Jaguar Mining Inc.

Decision

Headnote

Multilateral Instrument 11-102 Passport System and National Policy 11-203 Process for Exemptive Relief Applications in Multiple Jurisdictions -- exemption from the requirement to call a shareholders' meeting to consider a proposed related party transaction and to send an information circular to such shareholders -- proposed subscription by a related party under a non-brokered private placement offering constitutes a related party transaction subject to minority approval requirement under MI 61-101 -- issuer disclosed the details of the proposed related party transaction, and the offering as a whole, in a material change report and disclosure document filed on SEDAR, both of which contain the information required by MI 61-101 -- issuer has received comfort from disinterested shareholders holding a majority of the common shares of the issuer eligible to be counted in determining minority approval under Part 8 of MI 61-101 that they will provide signed written consents to the proposed related party transaction -- disclosure document will be provided to each shareholder from whom consent is sought -- exemption sought granted, subject to conditions, including that the issuer will not close the offering (including the proposed related party transaction) unless and until (i) the consenting parties have had 14 days to review the disclosure document, and (ii) 14 days have elapsed from the date the disclosure document, form of written consent and material change report were filed on SEDAR.

Applicable Legislative Provisions

Multilateral Instrument 61-101 Protection of Minority Security Holders in Special Transactions, ss. 5.3, 5.6, 8.1 and 9.1(2).

Companion Policy 61-101CP to Multilateral Instrument 61-101 Protection of Minority Security Holders in Special Transactions, s. 3.1.

October 15, 2015

IN THE MATTER OF THE SECURITIES LEGISLATION OF ONTARIO (THE JURISDICTION) AND IN THE MATTER OF THE PROCESS FOR EXEMPTIVE RELIEF APPLICATIONS IN MULTIPLE JURISDICTIONS AND IN THE MATTER OF JAGUAR MINING INC. (THE FILER)

DECISION

Background

The principal regulator in the Jurisdiction has received an application from the Filer for a decision under the securities legislation of the Jurisdiction of the principal regulator (the Legislation) exempting the Filer from the requirement in subsection 5.3(2) of Multilateral Instrument 61-101 Protection of Minority Security Holders in Special Transactions (MI 61-101) to call a meeting of holders of common shares of the Filer (the Common Shares) to consider a proposed related party transaction, and to send an information circular to such holders (the Exemption Sought).

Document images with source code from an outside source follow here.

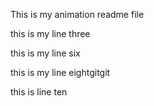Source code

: This is my animation readme file

this is my line three


this is my line six

this is my line eightgitgit

this is line ten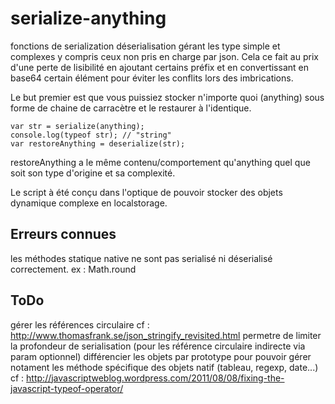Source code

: serialize-anything
==================

fonctions de serialization déserialisation gérant les type simple et complexes y compris ceux non pris en charge par json.
Cela ce fait au prix d'une perte de lisibilité en ajoutant certains préfix et en convertissant en base64 certain élément pour éviter les conflits lors des imbrications.


Le but premier est que vous puissiez stocker n'importe quoi (anything) sous forme de chaine de carracètre et le restaurer à l'identique.


    var str = serialize(anything);
    console.log(typeof str); // "string"
    var restoreAnything = deserialize(str);

restoreAnything a le même contenu/comportement qu'anything quel que soit son type d'origine et sa complexité.

Le script à été conçu dans l'optique de pouvoir stocker des objets dynamique complexe en localstorage.

## Erreurs connues
les méthodes statique native ne sont pas serialisé ni déserialisé correctement. ex : Math.round

## ToDo
gérer les références circulaire cf : http://www.thomasfrank.se/json_stringify_revisited.html
permetre de limiter la profondeur de serialisation (pour les référence circulaire indirecte via param optionnel)
différencier les objets par prototype pour pouvoir gérer notament les méthode spécifique des objets natif (tableau, regexp, date...)
cf : http://javascriptweblog.wordpress.com/2011/08/08/fixing-the-javascript-typeof-operator/



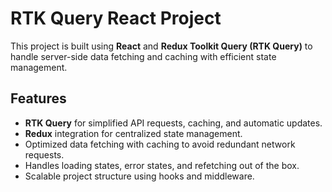 # RTK Query React Project

This project is built using **React** and **Redux Toolkit Query (RTK Query)** to handle server-side data fetching and caching with efficient state management.

## Features

- **RTK Query** for simplified API requests, caching, and automatic updates.
- **Redux** integration for centralized state management.
- Optimized data fetching with caching to avoid redundant network requests.
- Handles loading states, error states, and refetching out of the box.
- Scalable project structure using hooks and middleware.
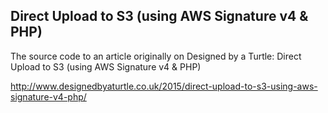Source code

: ## Direct Upload to S3 (using AWS Signature v4 & PHP)

The source code to an article originally on Designed by a Turtle: Direct Upload to S3 (using AWS Signature v4 & PHP)

http://www.designedbyaturtle.co.uk/2015/direct-upload-to-s3-using-aws-signature-v4-php/
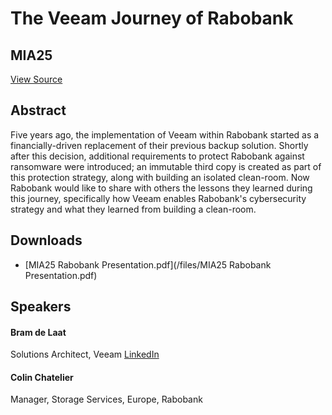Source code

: # The Veeam Journey of Rabobank
## MIA25
[View Source](https://connect.veeam.com/flow/veeam/veeamon2023/attendeeportal/page/sessioncatalog/session/1678314164307001bmYs)

## Abstract
Five years ago, the implementation of Veeam within Rabobank started as a financially-driven replacement of their previous backup solution. Shortly after this decision, additional requirements to protect Rabobank against ransomware were introduced; an immutable third copy is created as part of this protection strategy, along with building an isolated clean-room. Now Rabobank would like to share with others the lessons they learned during this journey, specifically how Veeam enables Rabobank's cybersecurity strategy and what they learned from building a clean-room.

## Downloads
- [MIA25 Rabobank Presentation.pdf](/files/MIA25 Rabobank Presentation.pdf)

## Speakers
#### Bram de Laat
Solutions Architect, Veeam
[LinkedIn](https://www.linkedin.com/in/bramdelaat/)
#### Colin Chatelier
Manager, Storage Services, Europe, Rabobank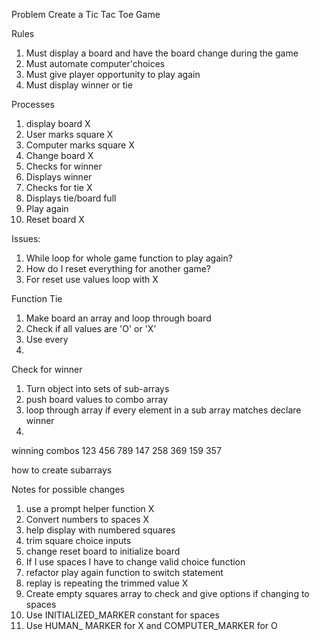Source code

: Problem Create a Tic Tac Toe Game

Rules
1. Must display a board and have the board change during the game
2. Must automate computer'choices
3. Must give player opportunity to play again
4. Must display winner or tie

Processes
1. display board X
2. User marks square X
3. Computer marks square X
4. Change board X
4. Checks for winner
5. Displays winner
6. Checks for tie X
6. Displays tie/board full 
7. Play again
8. Reset board X


Issues:
1. While loop for whole game function to play again?
2. How do I reset everything for another game?
3. For reset use values loop with X


Function Tie
1. Make board an array and loop through board
2. Check if all values are 'O' or 'X'
3. Use every
4. 

Check for winner
1. Turn object into sets of sub-arrays
2. push board values to combo array
3. loop through array if every element in a sub array matches declare winner
3. 
winning combos
123
456
789
147
258
369
159
357

how to create subarrays

Notes for possible changes
1. use a prompt helper function X
2. Convert numbers to spaces X
3. help display with numbered squares
4. trim square choice inputs
5. change reset board to initialize board
6. If I use spaces I have to change valid choice function 
7. refactor play again function to switch statement
8. replay is repeating the trimmed value X
9. Create empty squares array to check and give options if changing to spaces
10. Use INITIALIZED_MARKER constant for spaces
11. Use HUMAN_ MARKER for X and COMPUTER_MARKER for O

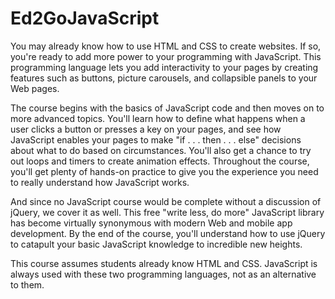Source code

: # Ed2GoJavaScript

You may already know how to use HTML and CSS to create websites. If so, you're ready to add more power to your programming with JavaScript. This programming language lets you add interactivity to your pages by creating features such as buttons, picture carousels, and collapsible panels to your Web pages.

The course begins with the basics of JavaScript code and then moves on to more advanced topics. You'll learn how to define what happens when a user clicks a button or presses a key on your pages, and see how JavaScript enables your pages to make "if . . . then . . . else" decisions about what to do based on circumstances. You'll also get a chance to try out loops and timers to create animation effects. Throughout the course, you'll get plenty of hands-on practice to give you the experience you need to really understand how JavaScript works.

And since no JavaScript course would be complete without a discussion of jQuery, we cover it as well. This free "write less, do more" JavaScript library has become virtually synonymous with modern Web and mobile app development. By the end of the course, you'll understand how to use jQuery to catapult your basic JavaScript knowledge to incredible new heights.

This course assumes students already know HTML and CSS. JavaScript is always used with these two programming languages, not as an alternative to them.

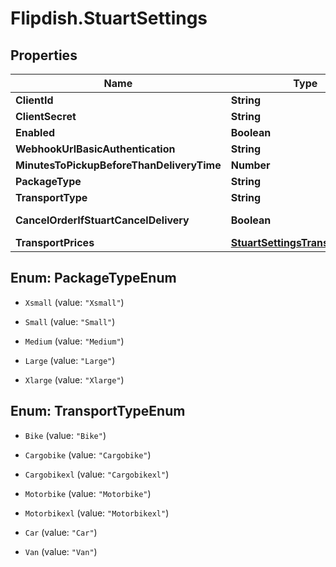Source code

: # Flipdish.StuartSettings

## Properties
Name | Type | Description | Notes
------------ | ------------- | ------------- | -------------
**ClientId** | **String** | Client Id | [optional] 
**ClientSecret** | **String** | Client Secret | [optional] 
**Enabled** | **Boolean** | Enabled | [optional] 
**WebhookUrlBasicAuthentication** | **String** | Webhook url to settle in the Stuart portal | [optional] 
**MinutesToPickupBeforeThanDeliveryTime** | **Number** | MinutesToPickupBeforeThanDeliveryTime | [optional] 
**PackageType** | **String** | Package type | [optional] 
**TransportType** | **String** | Transport type | [optional] 
**CancelOrderIfStuartCancelDelivery** | **Boolean** | Determines if Flipdish order should be cancel when Stuart cancels delivery | [optional] 
**TransportPrices** | [**StuartSettingsTransportPrices**](StuartSettingsTransportPrices.md) |  | [optional] 


<a name="PackageTypeEnum"></a>
## Enum: PackageTypeEnum


* `Xsmall` (value: `"Xsmall"`)

* `Small` (value: `"Small"`)

* `Medium` (value: `"Medium"`)

* `Large` (value: `"Large"`)

* `Xlarge` (value: `"Xlarge"`)




<a name="TransportTypeEnum"></a>
## Enum: TransportTypeEnum


* `Bike` (value: `"Bike"`)

* `Cargobike` (value: `"Cargobike"`)

* `Cargobikexl` (value: `"Cargobikexl"`)

* `Motorbike` (value: `"Motorbike"`)

* `Motorbikexl` (value: `"Motorbikexl"`)

* `Car` (value: `"Car"`)

* `Van` (value: `"Van"`)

Under the Process for Exemptive Relief Applications in Multiple Jurisdictions (for a passport application):

(a) the Ontario Securities Commission is the principal regulator for this application, and

(b) the Filer has provided notice that section 4.7(1) of Multilateral Instrument 11-102 Passport System (MI 11-102) is intended to be relied upon in Québec.

Interpretation

Terms defined in National Instrument 14-101 Definitions, MI 11-102 and MI 61-101 have the same meaning if used in this decision, unless otherwise defined.

Representations

This decision is based on the following facts represented by the Filer:

1. The Filer is a corporation existing under the laws of the Province of Ontario. The head office of the Filer is located at 67 Yonge Street, Suite 1203, Toronto, Ontario, M5E 1J8.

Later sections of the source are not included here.